:: What needs to be done ::
Type out the lines below exactly, from the first through the line holding "Before engaging subagents, analyze", and include no pictures.

##############################

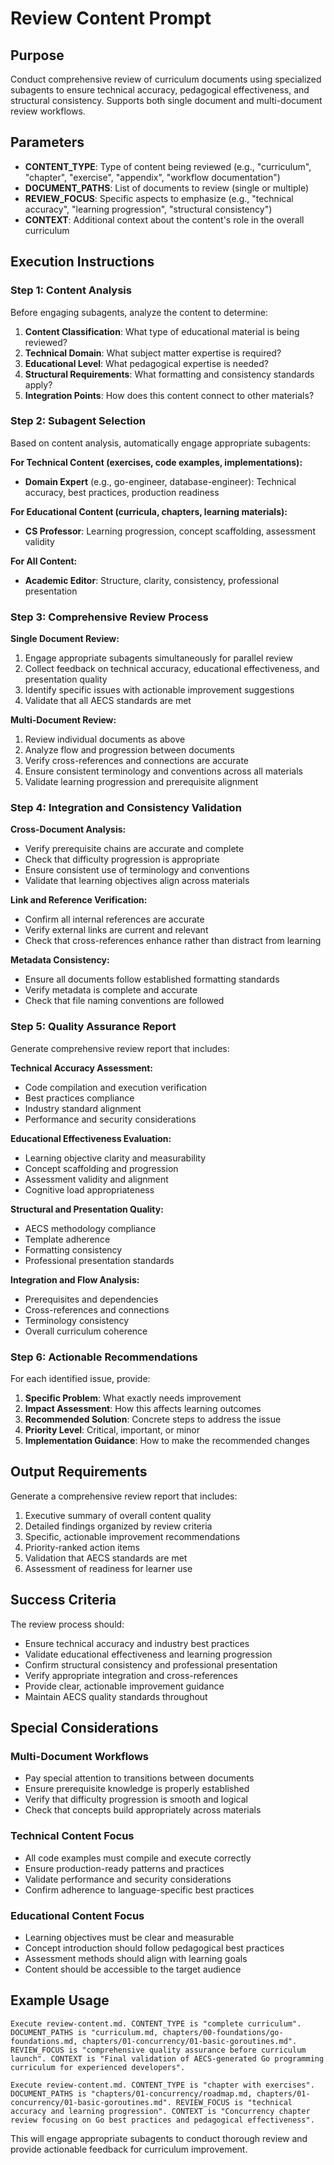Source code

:# Review Content Prompt

## Purpose
Conduct comprehensive review of curriculum documents using specialized subagents to ensure technical accuracy, pedagogical effectiveness, and structural consistency. Supports both single document and multi-document review workflows.

## Parameters
- **CONTENT_TYPE**: Type of content being reviewed (e.g., "curriculum", "chapter", "exercise", "appendix", "workflow documentation")
- **DOCUMENT_PATHS**: List of documents to review (single or multiple)
- **REVIEW_FOCUS**: Specific aspects to emphasize (e.g., "technical accuracy", "learning progression", "structural consistency")
- **CONTEXT**: Additional context about the content's role in the overall curriculum

## Execution Instructions

### Step 1: Content Analysis
Before engaging subagents, analyze the content to determine:
1. **Content Classification**: What type of educational material is being reviewed?
2. **Technical Domain**: What subject matter expertise is required?
3. **Educational Level**: What pedagogical expertise is needed?
4. **Structural Requirements**: What formatting and consistency standards apply?
5. **Integration Points**: How does this content connect to other materials?

### Step 2: Subagent Selection
Based on content analysis, automatically engage appropriate subagents:

**For Technical Content (exercises, code examples, implementations):**
- **Domain Expert** (e.g., go-engineer, database-engineer): Technical accuracy, best practices, production readiness

**For Educational Content (curricula, chapters, learning materials):**
- **CS Professor**: Learning progression, concept scaffolding, assessment validity

**For All Content:**
- **Academic Editor**: Structure, clarity, consistency, professional presentation

### Step 3: Comprehensive Review Process

**Single Document Review:**
1. Engage appropriate subagents simultaneously for parallel review
2. Collect feedback on technical accuracy, educational effectiveness, and presentation quality
3. Identify specific issues with actionable improvement suggestions
4. Validate that all AECS standards are met

**Multi-Document Review:**
1. Review individual documents as above
2. Analyze flow and progression between documents
3. Verify cross-references and connections are accurate
4. Ensure consistent terminology and conventions across all materials
5. Validate learning progression and prerequisite alignment

### Step 4: Integration and Consistency Validation

**Cross-Document Analysis:**
- Verify prerequisite chains are accurate and complete
- Check that difficulty progression is appropriate
- Ensure consistent use of terminology and conventions
- Validate that learning objectives align across materials

**Link and Reference Verification:**
- Confirm all internal references are accurate
- Verify external links are current and relevant
- Check that cross-references enhance rather than distract from learning

**Metadata Consistency:**
- Ensure all documents follow established formatting standards
- Verify metadata is complete and accurate
- Check that file naming conventions are followed

### Step 5: Quality Assurance Report

Generate comprehensive review report that includes:

**Technical Accuracy Assessment:**
- Code compilation and execution verification
- Best practices compliance
- Industry standard alignment
- Performance and security considerations

**Educational Effectiveness Evaluation:**
- Learning objective clarity and measurability
- Concept scaffolding and progression
- Assessment validity and alignment
- Cognitive load appropriateness

**Structural and Presentation Quality:**
- AECS methodology compliance
- Template adherence
- Formatting consistency
- Professional presentation standards

**Integration and Flow Analysis:**
- Prerequisites and dependencies
- Cross-references and connections
- Terminology consistency
- Overall curriculum coherence

### Step 6: Actionable Recommendations

For each identified issue, provide:
1. **Specific Problem**: What exactly needs improvement
2. **Impact Assessment**: How this affects learning outcomes
3. **Recommended Solution**: Concrete steps to address the issue
4. **Priority Level**: Critical, important, or minor
5. **Implementation Guidance**: How to make the recommended changes

## Output Requirements

Generate a comprehensive review report that includes:
1. Executive summary of overall content quality
2. Detailed findings organized by review criteria
3. Specific, actionable improvement recommendations
4. Priority-ranked action items
5. Validation that AECS standards are met
6. Assessment of readiness for learner use

## Success Criteria

The review process should:
- Ensure technical accuracy and industry best practices
- Validate educational effectiveness and learning progression
- Confirm structural consistency and professional presentation
- Verify appropriate integration and cross-references
- Provide clear, actionable improvement guidance
- Maintain AECS quality standards throughout

## Special Considerations

### Multi-Document Workflows
- Pay special attention to transitions between documents
- Ensure prerequisite knowledge is properly established
- Verify that difficulty progression is smooth and logical
- Check that concepts build appropriately across materials

### Technical Content Focus
- All code examples must compile and execute correctly
- Ensure production-ready patterns and practices
- Validate performance and security considerations
- Confirm adherence to language-specific best practices

### Educational Content Focus
- Learning objectives must be clear and measurable
- Concept introduction should follow pedagogical best practices
- Assessment methods should align with learning goals
- Content should be accessible to the target audience

## Example Usage

```
Execute review-content.md. CONTENT_TYPE is "complete curriculum". DOCUMENT_PATHS is "curriculum.md, chapters/00-foundations/go-foundations.md, chapters/01-concurrency/01-basic-goroutines.md". REVIEW_FOCUS is "comprehensive quality assurance before curriculum launch". CONTEXT is "Final validation of AECS-generated Go programming curriculum for experienced developers".
```

```
Execute review-content.md. CONTENT_TYPE is "chapter with exercises". DOCUMENT_PATHS is "chapters/01-concurrency/roadmap.md, chapters/01-concurrency/01-basic-goroutines.md". REVIEW_FOCUS is "technical accuracy and learning progression". CONTEXT is "Concurrency chapter review focusing on Go best practices and pedagogical effectiveness".
```

This will engage appropriate subagents to conduct thorough review and provide actionable feedback for curriculum improvement.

##############################

:: Answer space ::
Source code

:# Review Content Prompt

## Purpose
Conduct comprehensive review of curriculum documents using specialized subagents to ensure technical accuracy, pedagogical effectiveness, and structural consistency. Supports both single document and multi-document review workflows.

## Parameters
- **CONTENT_TYPE**: Type of content being reviewed (e.g., "curriculum", "chapter", "exercise", "appendix", "workflow documentation")
- **DOCUMENT_PATHS**: List of documents to review (single or multiple)
- **REVIEW_FOCUS**: Specific aspects to emphasize (e.g., "technical accuracy", "learning progression", "structural consistency")
- **CONTEXT**: Additional context about the content's role in the overall curriculum

## Execution Instructions

### Step 1: Content Analysis
Before engaging subagents, analyze the content to determine:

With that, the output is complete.